* **EXERCISE DESCRIPTION**
Nothing but the lines from the start of the records through the line that contains "贫困比人口和财富增长的还要快" is to be copied, and each is to be copied exactly.

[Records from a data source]
○ ○ ○
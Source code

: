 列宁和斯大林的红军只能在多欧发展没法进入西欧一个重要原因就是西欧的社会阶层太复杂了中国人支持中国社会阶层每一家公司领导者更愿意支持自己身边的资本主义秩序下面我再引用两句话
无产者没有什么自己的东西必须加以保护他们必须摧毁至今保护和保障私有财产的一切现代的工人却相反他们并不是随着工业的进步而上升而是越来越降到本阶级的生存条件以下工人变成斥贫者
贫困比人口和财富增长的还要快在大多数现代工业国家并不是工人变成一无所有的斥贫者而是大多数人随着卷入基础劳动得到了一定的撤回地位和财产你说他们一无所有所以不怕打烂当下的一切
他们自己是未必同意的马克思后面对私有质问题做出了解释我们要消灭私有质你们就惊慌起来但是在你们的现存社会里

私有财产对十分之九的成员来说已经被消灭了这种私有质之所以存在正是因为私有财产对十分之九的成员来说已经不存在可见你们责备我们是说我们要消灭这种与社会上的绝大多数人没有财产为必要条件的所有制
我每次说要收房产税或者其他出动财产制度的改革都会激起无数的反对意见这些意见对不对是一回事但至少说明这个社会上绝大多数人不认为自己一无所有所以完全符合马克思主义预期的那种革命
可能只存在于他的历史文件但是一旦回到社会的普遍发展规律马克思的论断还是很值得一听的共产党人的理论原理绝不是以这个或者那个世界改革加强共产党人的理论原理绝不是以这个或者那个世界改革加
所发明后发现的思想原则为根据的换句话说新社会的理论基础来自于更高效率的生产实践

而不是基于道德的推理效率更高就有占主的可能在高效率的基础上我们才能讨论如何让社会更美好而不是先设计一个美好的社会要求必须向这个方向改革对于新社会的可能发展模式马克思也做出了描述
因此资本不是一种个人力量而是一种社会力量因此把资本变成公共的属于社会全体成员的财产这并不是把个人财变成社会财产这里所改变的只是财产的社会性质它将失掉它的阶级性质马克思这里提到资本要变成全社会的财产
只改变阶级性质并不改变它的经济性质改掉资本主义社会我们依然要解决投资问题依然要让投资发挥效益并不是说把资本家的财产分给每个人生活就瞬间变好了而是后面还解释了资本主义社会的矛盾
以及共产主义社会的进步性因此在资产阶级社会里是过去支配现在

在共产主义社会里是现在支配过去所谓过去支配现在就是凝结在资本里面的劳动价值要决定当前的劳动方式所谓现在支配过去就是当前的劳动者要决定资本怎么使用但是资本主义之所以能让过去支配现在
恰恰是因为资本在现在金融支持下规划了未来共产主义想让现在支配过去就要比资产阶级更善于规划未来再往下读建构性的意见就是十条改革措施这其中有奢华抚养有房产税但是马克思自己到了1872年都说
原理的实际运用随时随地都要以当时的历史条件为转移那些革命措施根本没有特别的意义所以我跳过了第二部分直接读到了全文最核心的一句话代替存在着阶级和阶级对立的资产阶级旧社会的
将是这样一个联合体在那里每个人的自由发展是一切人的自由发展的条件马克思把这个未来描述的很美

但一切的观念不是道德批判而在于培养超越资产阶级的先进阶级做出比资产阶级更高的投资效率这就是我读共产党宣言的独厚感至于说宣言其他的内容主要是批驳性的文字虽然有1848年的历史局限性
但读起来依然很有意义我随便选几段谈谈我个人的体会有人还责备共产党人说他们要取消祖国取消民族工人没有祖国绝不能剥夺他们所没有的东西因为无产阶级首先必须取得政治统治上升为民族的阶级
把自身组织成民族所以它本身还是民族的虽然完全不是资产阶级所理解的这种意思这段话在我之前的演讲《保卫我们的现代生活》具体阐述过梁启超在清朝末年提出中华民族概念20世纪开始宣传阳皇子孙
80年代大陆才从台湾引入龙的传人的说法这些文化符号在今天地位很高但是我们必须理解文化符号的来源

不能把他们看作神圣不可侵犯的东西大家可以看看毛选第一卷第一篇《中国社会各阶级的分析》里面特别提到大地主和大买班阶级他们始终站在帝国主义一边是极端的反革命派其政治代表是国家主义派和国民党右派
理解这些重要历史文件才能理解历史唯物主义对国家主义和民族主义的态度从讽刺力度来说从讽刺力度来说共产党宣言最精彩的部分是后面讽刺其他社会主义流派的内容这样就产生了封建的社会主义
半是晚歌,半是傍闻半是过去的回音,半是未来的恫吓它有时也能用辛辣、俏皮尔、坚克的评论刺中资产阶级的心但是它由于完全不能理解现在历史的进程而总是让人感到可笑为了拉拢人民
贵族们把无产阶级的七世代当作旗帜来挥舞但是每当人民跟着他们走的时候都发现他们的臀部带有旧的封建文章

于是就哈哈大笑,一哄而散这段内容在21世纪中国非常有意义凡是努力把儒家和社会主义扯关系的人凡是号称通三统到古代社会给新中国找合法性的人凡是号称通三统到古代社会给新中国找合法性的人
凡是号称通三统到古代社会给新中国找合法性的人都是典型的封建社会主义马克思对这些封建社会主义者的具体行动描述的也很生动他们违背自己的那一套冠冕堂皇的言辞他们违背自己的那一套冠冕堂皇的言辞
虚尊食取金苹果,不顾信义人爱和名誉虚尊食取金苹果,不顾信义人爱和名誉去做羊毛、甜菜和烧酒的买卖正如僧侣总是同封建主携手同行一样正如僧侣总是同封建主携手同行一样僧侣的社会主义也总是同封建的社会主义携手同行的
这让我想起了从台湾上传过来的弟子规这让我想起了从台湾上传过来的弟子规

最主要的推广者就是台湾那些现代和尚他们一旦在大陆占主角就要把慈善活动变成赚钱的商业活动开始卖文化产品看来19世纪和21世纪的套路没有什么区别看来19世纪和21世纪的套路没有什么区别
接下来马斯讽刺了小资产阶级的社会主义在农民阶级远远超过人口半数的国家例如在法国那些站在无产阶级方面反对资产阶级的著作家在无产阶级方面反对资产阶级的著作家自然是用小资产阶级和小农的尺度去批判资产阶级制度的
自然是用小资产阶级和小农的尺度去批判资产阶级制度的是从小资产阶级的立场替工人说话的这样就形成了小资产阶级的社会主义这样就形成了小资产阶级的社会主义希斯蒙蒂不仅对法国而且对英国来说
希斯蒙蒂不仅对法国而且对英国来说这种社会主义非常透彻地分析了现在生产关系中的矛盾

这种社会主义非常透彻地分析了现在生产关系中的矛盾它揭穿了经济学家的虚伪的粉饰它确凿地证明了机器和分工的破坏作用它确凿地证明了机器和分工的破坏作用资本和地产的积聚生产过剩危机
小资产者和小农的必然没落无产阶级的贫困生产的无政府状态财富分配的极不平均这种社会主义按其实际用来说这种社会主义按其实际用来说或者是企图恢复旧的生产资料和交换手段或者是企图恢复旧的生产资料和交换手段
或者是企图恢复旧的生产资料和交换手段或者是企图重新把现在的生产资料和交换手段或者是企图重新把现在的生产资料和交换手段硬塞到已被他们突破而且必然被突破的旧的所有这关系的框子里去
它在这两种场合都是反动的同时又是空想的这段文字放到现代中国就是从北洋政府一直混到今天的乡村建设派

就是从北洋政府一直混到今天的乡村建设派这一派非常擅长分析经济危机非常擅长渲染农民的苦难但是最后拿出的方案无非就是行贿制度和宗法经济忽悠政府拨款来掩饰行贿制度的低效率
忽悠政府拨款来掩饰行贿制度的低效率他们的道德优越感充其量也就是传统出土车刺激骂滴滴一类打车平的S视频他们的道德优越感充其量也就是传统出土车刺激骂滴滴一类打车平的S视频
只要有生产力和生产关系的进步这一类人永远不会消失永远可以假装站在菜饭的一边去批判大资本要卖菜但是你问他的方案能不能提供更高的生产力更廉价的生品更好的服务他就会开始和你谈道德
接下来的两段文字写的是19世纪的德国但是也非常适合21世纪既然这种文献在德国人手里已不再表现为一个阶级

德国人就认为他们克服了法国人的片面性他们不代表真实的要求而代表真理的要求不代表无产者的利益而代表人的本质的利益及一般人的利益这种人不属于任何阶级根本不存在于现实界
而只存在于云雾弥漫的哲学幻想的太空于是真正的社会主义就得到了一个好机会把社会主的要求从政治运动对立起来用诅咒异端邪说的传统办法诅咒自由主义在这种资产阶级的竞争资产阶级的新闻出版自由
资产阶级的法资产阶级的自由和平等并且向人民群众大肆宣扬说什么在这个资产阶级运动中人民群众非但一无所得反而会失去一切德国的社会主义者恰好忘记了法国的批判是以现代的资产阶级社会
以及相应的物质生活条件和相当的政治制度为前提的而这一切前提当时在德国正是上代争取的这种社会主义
○ ○ ○
* **EXPECTED ANSWER**
Source code

: 列宁和斯大林的红军只能在多欧发展没法进入西欧一个重要原因就是西欧的社会阶层太复杂了中国人支持中国社会阶层每一家公司领导者更愿意支持自己身边的资本主义秩序下面我再引用两句话
无产者没有什么自己的东西必须加以保护他们必须摧毁至今保护和保障私有财产的一切现代的工人却相反他们并不是随着工业的进步而上升而是越来越降到本阶级的生存条件以下工人变成斥贫者
贫困比人口和财富增长的还要快在大多数现代工业国家并不是工人变成一无所有的斥贫者而是大多数人随着卷入基础劳动得到了一定的撤回地位和财产你说他们一无所有所以不怕打烂当下的一切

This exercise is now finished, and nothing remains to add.